__WORK ORDER__
Please output exactly the part of the records below that opens with the line containing "boxrule=0.9pt, colbacktitle = black!65!black" and closes with the line containing "Study on Format", both lines included, and nothing else.

__DATA IN THIS EXERCISE__

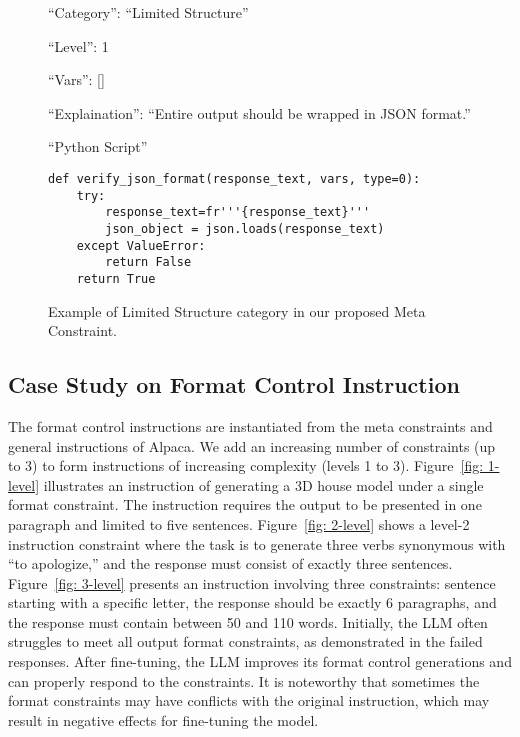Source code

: \begin{figure*}[t!]
\centering
\begin{tcolorbox}[colback=gray!00,%
                  colframe=black,%
                  width=16cm,%
                  arc=1.5mm, auto outer arc,
                  left=0.9mm, right=0.9mm,
                  boxrule=0.9pt, colbacktitle = black!65!black
                 ]

 ``Category'': ``Limited Structure''

 ``Level'': 1

 ``Vars'': []

 ``Explaination'': ``Entire output should be wrapped in JSON format.''

 ``Python Script''
\begin{verbatim}
def verify_json_format(response_text, vars, type=0):
    try:
        response_text=fr'''{response_text}'''
        json_object = json.loads(response_text)
    except ValueError:
        return False
    return True
\end{verbatim}


\end{tcolorbox}
\caption{Example of Limited Structure category in our proposed Meta Constraint.}
\label{fig: example2}
\end{figure*}



\subsection{Case Study on Format Control Instruction}
The format control instructions are instantiated from the meta constraints and general instructions of Alpaca. We add an increasing number of constraints (up to 3) to form instructions of increasing complexity (levels 1 to 3). 
Figure~\ref{fig: 1-level} illustrates an instruction of generating a 3D house model under a single format constraint. The instruction requires the output to be presented in one paragraph and limited to five sentences.
Figure~\ref{fig: 2-level} shows a level-2 instruction constraint where the task is to generate three verbs synonymous with ``to apologize,'' and the response must consist of exactly three sentences. 
Figure~\ref{fig: 3-level} presents an instruction involving three constraints: sentence starting with a specific letter, the response should be exactly 6 paragraphs, and the response must contain between 50 and 110 words. 
Initially, the LLM often struggles to meet all output format constraints, as demonstrated in the failed responses. After fine-tuning, the LLM improves its format control generations and can properly respond to the constraints. 
It is noteworthy that sometimes the format constraints may have conflicts with the original instruction, which may result in negative effects for fine-tuning the model.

__ANSWER FOR THIS EXERCISE__
                  boxrule=0.9pt, colbacktitle = black!65!black
                 ]

 ``Category'': ``Limited Structure''

 ``Level'': 1

 ``Vars'': []

 ``Explaination'': ``Entire output should be wrapped in JSON format.''

 ``Python Script''
\begin{verbatim}
def verify_json_format(response_text, vars, type=0):
    try:
        response_text=fr'''{response_text}'''
        json_object = json.loads(response_text)
    except ValueError:
        return False
    return True
\end{verbatim}


\end{tcolorbox}
\caption{Example of Limited Structure category in our proposed Meta Constraint.}
\label{fig: example2}
\end{figure*}



\subsection{Case Study on Format Control Instruction}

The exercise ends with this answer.